_Exercise aim_: Please write out the data exactly, line by line.

_Input for this task_:
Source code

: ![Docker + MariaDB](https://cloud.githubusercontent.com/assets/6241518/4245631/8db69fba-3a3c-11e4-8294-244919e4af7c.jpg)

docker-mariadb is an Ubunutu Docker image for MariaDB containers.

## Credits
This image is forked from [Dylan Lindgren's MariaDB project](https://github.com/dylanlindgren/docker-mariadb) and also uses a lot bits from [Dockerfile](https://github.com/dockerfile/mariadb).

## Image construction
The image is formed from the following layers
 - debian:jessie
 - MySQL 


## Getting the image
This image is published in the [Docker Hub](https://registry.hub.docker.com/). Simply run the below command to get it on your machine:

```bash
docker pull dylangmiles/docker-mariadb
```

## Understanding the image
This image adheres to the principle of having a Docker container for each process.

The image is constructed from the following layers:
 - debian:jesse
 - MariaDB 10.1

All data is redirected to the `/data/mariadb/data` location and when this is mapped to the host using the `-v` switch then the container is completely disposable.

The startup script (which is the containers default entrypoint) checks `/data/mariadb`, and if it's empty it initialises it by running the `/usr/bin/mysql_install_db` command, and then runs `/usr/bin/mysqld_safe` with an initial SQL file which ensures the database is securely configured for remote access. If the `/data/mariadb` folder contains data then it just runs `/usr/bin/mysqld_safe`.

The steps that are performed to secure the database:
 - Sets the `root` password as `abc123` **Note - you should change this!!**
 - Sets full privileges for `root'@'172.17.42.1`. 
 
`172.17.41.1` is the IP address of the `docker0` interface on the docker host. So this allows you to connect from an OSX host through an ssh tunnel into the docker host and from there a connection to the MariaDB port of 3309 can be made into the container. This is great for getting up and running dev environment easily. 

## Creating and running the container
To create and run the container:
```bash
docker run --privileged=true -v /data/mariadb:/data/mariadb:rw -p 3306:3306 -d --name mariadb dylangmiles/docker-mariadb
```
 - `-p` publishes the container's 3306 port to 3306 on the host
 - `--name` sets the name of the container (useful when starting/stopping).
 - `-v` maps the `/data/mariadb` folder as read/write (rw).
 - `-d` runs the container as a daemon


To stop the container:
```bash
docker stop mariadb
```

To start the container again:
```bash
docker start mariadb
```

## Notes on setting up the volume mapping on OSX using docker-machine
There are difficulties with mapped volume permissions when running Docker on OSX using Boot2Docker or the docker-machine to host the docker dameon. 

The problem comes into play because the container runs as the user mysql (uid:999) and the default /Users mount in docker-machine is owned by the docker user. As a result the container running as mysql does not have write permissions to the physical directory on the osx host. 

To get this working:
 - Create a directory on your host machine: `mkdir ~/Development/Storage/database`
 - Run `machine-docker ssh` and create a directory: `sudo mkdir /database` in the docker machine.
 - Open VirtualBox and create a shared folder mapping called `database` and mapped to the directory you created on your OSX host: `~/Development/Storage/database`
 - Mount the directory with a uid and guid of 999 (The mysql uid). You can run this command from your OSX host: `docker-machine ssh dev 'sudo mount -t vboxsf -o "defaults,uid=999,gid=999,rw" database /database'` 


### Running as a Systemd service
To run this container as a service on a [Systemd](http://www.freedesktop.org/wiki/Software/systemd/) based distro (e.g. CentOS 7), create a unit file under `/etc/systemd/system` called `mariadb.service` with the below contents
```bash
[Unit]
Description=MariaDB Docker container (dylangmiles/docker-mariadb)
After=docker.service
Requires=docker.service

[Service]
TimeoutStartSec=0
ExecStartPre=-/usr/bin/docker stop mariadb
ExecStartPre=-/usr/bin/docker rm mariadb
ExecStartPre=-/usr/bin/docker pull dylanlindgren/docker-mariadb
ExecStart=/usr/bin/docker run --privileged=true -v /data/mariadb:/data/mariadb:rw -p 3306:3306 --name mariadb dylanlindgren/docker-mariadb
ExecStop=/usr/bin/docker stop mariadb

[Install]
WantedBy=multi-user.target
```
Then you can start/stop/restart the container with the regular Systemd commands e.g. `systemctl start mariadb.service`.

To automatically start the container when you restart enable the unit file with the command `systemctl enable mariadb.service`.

_Output_:
Source code

: ![Docker + MariaDB](https://cloud.githubusercontent.com/assets/6241518/4245631/8db69fba-3a3c-11e4-8294-244919e4af7c.jpg)

docker-mariadb is an Ubunutu Docker image for MariaDB containers.

## Credits
This image is forked from [Dylan Lindgren's MariaDB project](https://github.com/dylanlindgren/docker-mariadb) and also uses a lot bits from [Dockerfile](https://github.com/dockerfile/mariadb).

## Image construction
The image is formed from the following layers
 - debian:jessie
 - MySQL 


## Getting the image
This image is published in the [Docker Hub](https://registry.hub.docker.com/). Simply run the below command to get it on your machine:

```bash
docker pull dylangmiles/docker-mariadb
```

## Understanding the image
This image adheres to the principle of having a Docker container for each process.

The image is constructed from the following layers:
 - debian:jesse
 - MariaDB 10.1

All data is redirected to the `/data/mariadb/data` location and when this is mapped to the host using the `-v` switch then the container is completely disposable.

The startup script (which is the containers default entrypoint) checks `/data/mariadb`, and if it's empty it initialises it by running the `/usr/bin/mysql_install_db` command, and then runs `/usr/bin/mysqld_safe` with an initial SQL file which ensures the database is securely configured for remote access. If the `/data/mariadb` folder contains data then it just runs `/usr/bin/mysqld_safe`.

The steps that are performed to secure the database:
 - Sets the `root` password as `abc123` **Note - you should change this!!**
 - Sets full privileges for `root'@'172.17.42.1`. 
 
`172.17.41.1` is the IP address of the `docker0` interface on the docker host. So this allows you to connect from an OSX host through an ssh tunnel into the docker host and from there a connection to the MariaDB port of 3309 can be made into the container. This is great for getting up and running dev environment easily. 

## Creating and running the container
To create and run the container:
```bash
docker run --privileged=true -v /data/mariadb:/data/mariadb:rw -p 3306:3306 -d --name mariadb dylangmiles/docker-mariadb
```
 - `-p` publishes the container's 3306 port to 3306 on the host
 - `--name` sets the name of the container (useful when starting/stopping).
 - `-v` maps the `/data/mariadb` folder as read/write (rw).
 - `-d` runs the container as a daemon


To stop the container:
```bash
docker stop mariadb
```

To start the container again:
```bash
docker start mariadb
```

## Notes on setting up the volume mapping on OSX using docker-machine
There are difficulties with mapped volume permissions when running Docker on OSX using Boot2Docker or the docker-machine to host the docker dameon. 

The problem comes into play because the container runs as the user mysql (uid:999) and the default /Users mount in docker-machine is owned by the docker user. As a result the container running as mysql does not have write permissions to the physical directory on the osx host. 

To get this working:
 - Create a directory on your host machine: `mkdir ~/Development/Storage/database`
 - Run `machine-docker ssh` and create a directory: `sudo mkdir /database` in the docker machine.
 - Open VirtualBox and create a shared folder mapping called `database` and mapped to the directory you created on your OSX host: `~/Development/Storage/database`
 - Mount the directory with a uid and guid of 999 (The mysql uid). You can run this command from your OSX host: `docker-machine ssh dev 'sudo mount -t vboxsf -o "defaults,uid=999,gid=999,rw" database /database'` 


### Running as a Systemd service
To run this container as a service on a [Systemd](http://www.freedesktop.org/wiki/Software/systemd/) based distro (e.g. CentOS 7), create a unit file under `/etc/systemd/system` called `mariadb.service` with the below contents
```bash
[Unit]
Description=MariaDB Docker container (dylangmiles/docker-mariadb)
After=docker.service
Requires=docker.service

[Service]
TimeoutStartSec=0
ExecStartPre=-/usr/bin/docker stop mariadb
ExecStartPre=-/usr/bin/docker rm mariadb
ExecStartPre=-/usr/bin/docker pull dylanlindgren/docker-mariadb
ExecStart=/usr/bin/docker run --privileged=true -v /data/mariadb:/data/mariadb:rw -p 3306:3306 --name mariadb dylanlindgren/docker-mariadb
ExecStop=/usr/bin/docker stop mariadb

[Install]
WantedBy=multi-user.target
```
Then you can start/stop/restart the container with the regular Systemd commands e.g. `systemctl start mariadb.service`.

To automatically start the container when you restart enable the unit file with the command `systemctl enable mariadb.service`.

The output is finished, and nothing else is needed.